▸ Records supplied
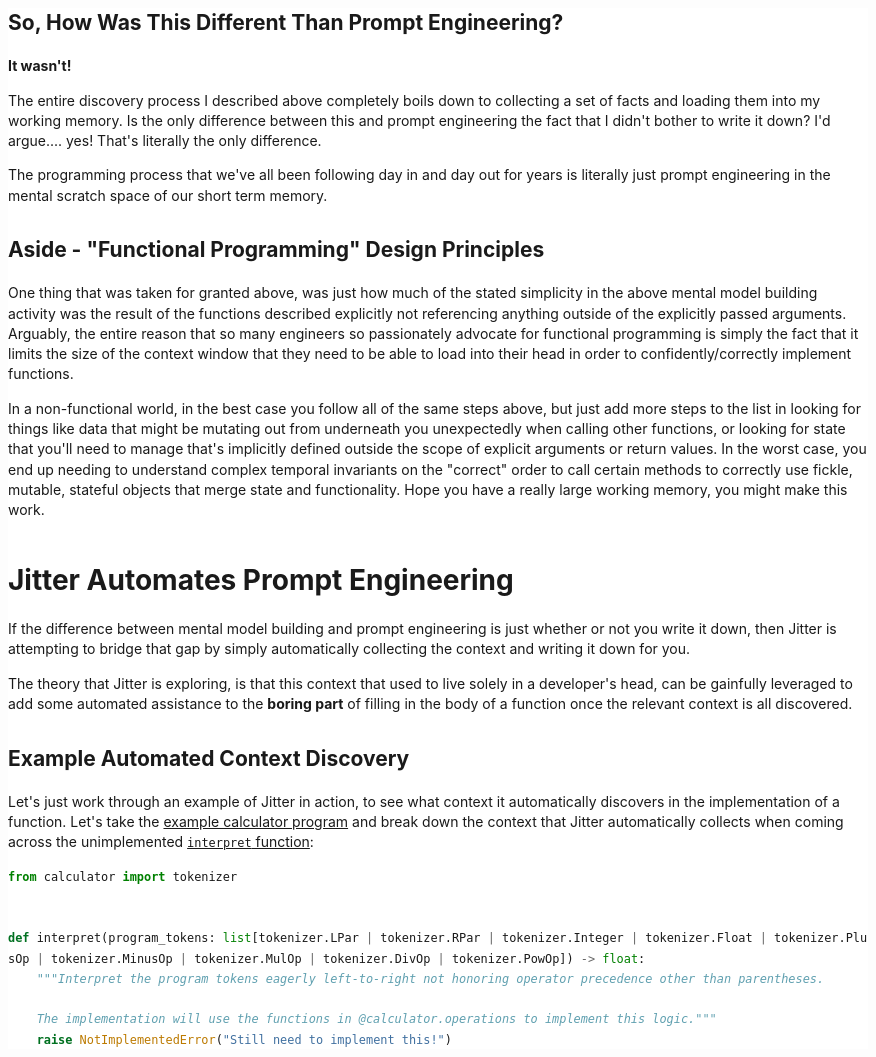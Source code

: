 ## So, How Was This Different Than Prompt Engineering?

**It wasn't!**

The entire discovery process I described above completely boils down to collecting a set of facts and loading them into my working memory. Is the only difference between this and prompt engineering the fact that I didn't bother to write it down? I'd argue.... yes! That's literally the only difference. 

The programming process that we've all been following day in and day out for years is literally just prompt engineering in the mental scratch space of our short term memory.

## Aside - "Functional Programming" Design Principles

One thing that was taken for granted above, was just how much of the stated simplicity in the above mental model building activity was the result of the functions described explicitly not referencing anything outside of the explicitly passed arguments. Arguably, the entire reason that so many engineers so passionately advocate for functional programming is simply the fact that it limits the size of the context window that they need to be able to load into their head in order to confidently/correctly implement functions. 

In a non-functional world, in the best case you follow all of the same steps above, but just add more steps to the list in looking for things like data that might be mutating out from underneath you unexpectedly when calling other functions, or looking for state that you'll need to manage that's implicitly defined outside the scope of explicit arguments or return values. In the worst case, you end up needing to understand complex temporal invariants on the "correct" order to call certain methods to correctly use fickle, mutable, stateful objects that merge state and functionality. Hope you have a really large working memory, you might make this work.

# Jitter Automates Prompt Engineering

If the difference between mental model building and prompt engineering is just whether or not you write it down, then Jitter is attempting to bridge that gap by simply automatically collecting the context and writing it down for you.

The theory that Jitter is exploring, is that this context that used to live solely in a developer's head, can be gainfully leveraged to add some automated assistance to the **boring part** of filling in the body of a function once the relevant context is all discovered.

## Example Automated Context Discovery

Let's just work through an example of Jitter in action, to see what context it automatically discovers in the implementation of a function. Let's take the [example calculator program](https://github.com/JasonSteving99/Jitter/tree/main/examples/calculator) and break down the context that Jitter automatically collects when coming across the unimplemented [`interpret` function](https://github.com/JasonSteving99/Jitter/blob/f211f4650017b3bc060bfdaf22d986b64c1a26ee/examples/calculator/interpreter.py#L4):

```python
from calculator import tokenizer


def interpret(program_tokens: list[tokenizer.LPar | tokenizer.RPar | tokenizer.Integer | tokenizer.Float | tokenizer.PlusOp | tokenizer.MinusOp | tokenizer.MulOp | tokenizer.DivOp | tokenizer.PowOp]) -> float:
    """Interpret the program tokens eagerly left-to-right not honoring operator precedence other than parentheses.

    The implementation will use the functions in @calculator.operations to implement this logic."""
    raise NotImplementedError("Still need to implement this!")
```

▸ To do
Starting at the line with "# Jitter Automates Prompt Engineering" and ending at the line with "If the difference", print each line of the listing above exactly, with no other lines.

▸ Output of the task
# Jitter Automates Prompt Engineering

If the difference between mental model building and prompt engineering is just whether or not you write it down, then Jitter is attempting to bridge that gap by simply automatically collecting the context and writing it down for you.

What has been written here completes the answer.